Slordax: The Unknown Enemy is a vertically scrolling shooter for MS-DOS, published by the software company Softdisk in 1991. The game has 16-color graphics that scroll smoothly across the screen, which was technically impressive for a PC game at that time. Slordax was developed at Softdisk in September and October 1990 by programmers John Carmack and John Romero, game designer Tom Hall and artist Adrian Carmack. It was the first game that they developed as a team. Soon after they would leave Softdisk to form their own game company, called id Software.

==Plot==
Seven centuries ago, a war was waged by the Slordax as they tried to conquer the universe. Currently the Intergalactic Defense Alliance believes that the Slordax will return and start another devastating war. The I.D.A. sends a fighter pilot in a RedDog Adaptive Strike Ship to destroy the enemy bases in the Realm of Slordax, before the Slordax can build up their forces.

==Gameplay==
The player moves through five stages, including an asteroid belt and the surface of a planet. Enemy ships can drop capsules that can be picked up to upgrade the weapons on the player's ship. After all five stages are completed, the game loops back to the first stage while increasing the difficulty.

==Development==
Slordax was developed in September and October 1990 by programmers John Carmack and John Romero, game designer Tom Hall and artist Adrian Carmack. At that time they were employed at the software company Softdisk. Slordax was the first game that they developed as a team.

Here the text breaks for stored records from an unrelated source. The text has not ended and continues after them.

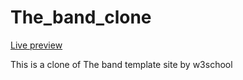 # The_band_clone
[Live preview](https://the-band-template.netlify.app/ "The band")

This is a clone of The band template site by w3school
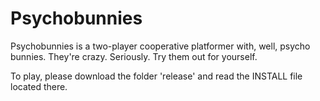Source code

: Psychobunnies
============

Psychobunnies is a two-player cooperative platformer with, well, psycho bunnies. They're crazy. Seriously. Try them out for yourself.

To play, please download the folder 'release' and read the INSTALL file located there.
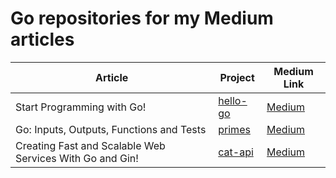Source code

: # Go repositories for my Medium articles

| Article  | Project  | Medium Link  |
|---|---|---|
| Start Programming with Go! | [hello-go](./hello-go/) | [Medium](https://medium.com/@xmagee/golang-tutorial-1-6ad400422230) |
| Go: Inputs, Outputs, Functions and Tests | [primes](./primes/) | [Medium](https://medium.com/@xmagee/go-inputs-outputs-functions-and-tests-84467d27e413) |
| Creating Fast and Scalable Web Services With Go and Gin! | [cat-api](./cat-api/) | [Medium](https://medium.com/@xmagee/creating-fast-and-scalable-web-services-with-go-and-gin-9045968e50d4) 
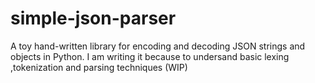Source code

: # simple-json-parser

A toy hand-written library for encoding and decoding JSON strings and objects in Python. I am writing it because to undersand basic lexing ,tokenization and parsing techniques (WIP)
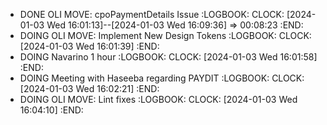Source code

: - DONE OLI MOVE:  cpoPaymentDetails Issue
  :LOGBOOK:
  CLOCK: [2024-01-03 Wed 16:01:13]--[2024-01-03 Wed 16:09:36] =>  00:08:23
  :END:
- DOING OLI MOVE:  Implement New Design Tokens
  :LOGBOOK:
  CLOCK: [2024-01-03 Wed 16:01:39]
  :END:
- DOING Navarino 1 hour
  :LOGBOOK:
  CLOCK: [2024-01-03 Wed 16:01:58]
  :END:
- DOING Meeting with Haseeba regarding PAYDIT
  :LOGBOOK:
  CLOCK: [2024-01-03 Wed 16:02:21]
  :END:
- DOING OLI MOVE:  Lint fixes
  :LOGBOOK:
  CLOCK: [2024-01-03 Wed 16:04:10]
  :END:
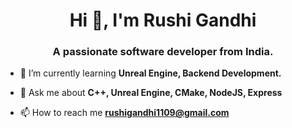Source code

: <h1 align="center">Hi 👋, I'm Rushi Gandhi</h1>
<h3 align="center">A passionate software developer from India.</h3>

- 🌱 I’m currently learning **Unreal Engine, Backend Development.**

- 💬 Ask me about **C++, Unreal Engine, CMake, NodeJS, Express**

- 📫 How to reach me **rushigandhi1109@gmail.com**
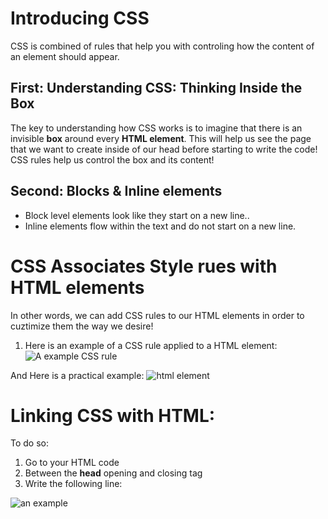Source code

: # Introducing CSS

CSS is combined of rules that help you with controling how the content of an element should appear.
## First: Understanding CSS: Thinking Inside the Box
The key to understanding how CSS works is to imagine that there is an invisible **box** around every **HTML element**.
This will help us see the page that we want to create inside of our head before starting to write the code!
CSS rules help us control the box and its content!
## Second: Blocks & Inline elements
* Block level elements look like they start on a new line..
* Inline elements flow within the text and do not start on a new line. 

# CSS Associates Style rues with HTML elements
In other words, we can add CSS rules to our HTML elements in order to cuztimize them the way we desire!
1. Here is an example of a CSS rule applied to a HTML element:
![A example CSS rule](https://puzzleweb.ru/en/images/css/1_1.png)


And Here is a practical example:
![html element](https://www.tutorialchip.com/wp-content/uploads/2011/01/Re-Defining-HTML-Tags.jpg)
# Linking CSS with HTML:
To do so:
1. Go to your HTML code
2. Between the **head** opening and closing tag
3. Write the following line:

![an example](https://help.globalscape.com/help/cuteftp9/images/DB_NewDocumentTemplate_link.gif)

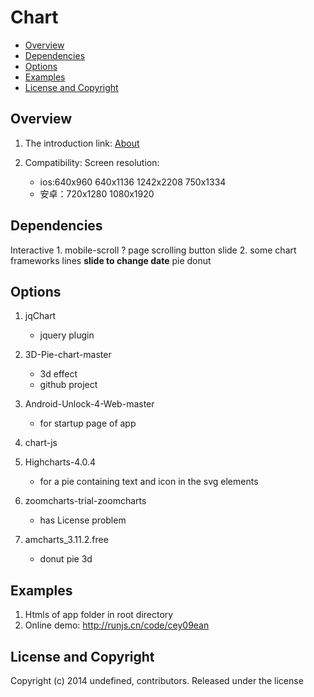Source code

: # Chart

> 

* [Overview](#overview)
* [Dependencies](#dependencies)
* [Options](#options)
* [Examples](#examples)
* [License and Copyright](#license-and-copyright)


## Overview
1. The introduction link: 
[About](samples/app/intro-lineChart-no-interaction-jqChart.htm)

2. Compatibility:
Screen resolution:
    * ios:640x960 640x1136 1242x2208  750x1334
    * 安卓：720x1280  1080x1920
    


## Dependencies
Interactive
    1. mobile-scroll ?
        page scrolling
        button slide
    2. some chart frameworks
        lines
            <b>slide to change date</b>
        pie
        donut
    


## Options
1. jqChart
    * jquery plugin
    
2. 3D-Pie-chart-master
    * 3d effect
    * github project
    
3. Android-Unlock-4-Web-master
    * for startup page of app
    
4. chart-js

5. Highcharts-4.0.4
    * for a pie containing text and icon in the svg elements
    
6. zoomcharts-trial-zoomcharts
    * has License problem
    
7. amcharts_3.11.2.free
    * donut pie 3d
    


## Examples
1. Htmls of app folder in root directory
2. Online demo: http://runjs.cn/code/cey09ean


## License and Copyright
Copyright (c) 2014 undefined, contributors.
Released under the  license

The game engine was programmed by John Carmack, who developed the technique to smoothly scroll the 16-color graphics vertically. According to gaming website IGN, this was technically impressive for a PC game at that time.
The remainder of the game, including the level editor, was programmed by John Romero. The level editor was called TED, or Tile EDitor. It was first used for creating levels for Slordax, but was designed to support future games as well. According to Romero, TED ended up being used for 33 published games.

The name Slordax was suggested by Tom Hall, who also wrote the story and designed half of the levels. The other half were designed by Romero. Adrian Carmack created all the art for the game, with the exception of the title screen. The team completed Slordax on October 31, 1990.

While Slordax was in development, John Carmack further improved the smooth scrolling technique with the ability to scroll in horizontal direction. Without informing Softdisk, the four team members used this technology to secretly develop their own game: Commander Keen in Invasion of the Vorticons. Soon after, on February 1, 1991, they founded their own game company, called id Software.

==Release==
Slordax was initially published in 1991 by Softdisk as part of their Gamer's Edge bi-monthly subscription service.
Later Softdisk marketed Slordax as part of The Lost Game Collection of ID Software along with several other games created by id Software on contract for Softdisk.
The game company Ziggurat Interactive published Slordax on Steam and GOG.com in 2021.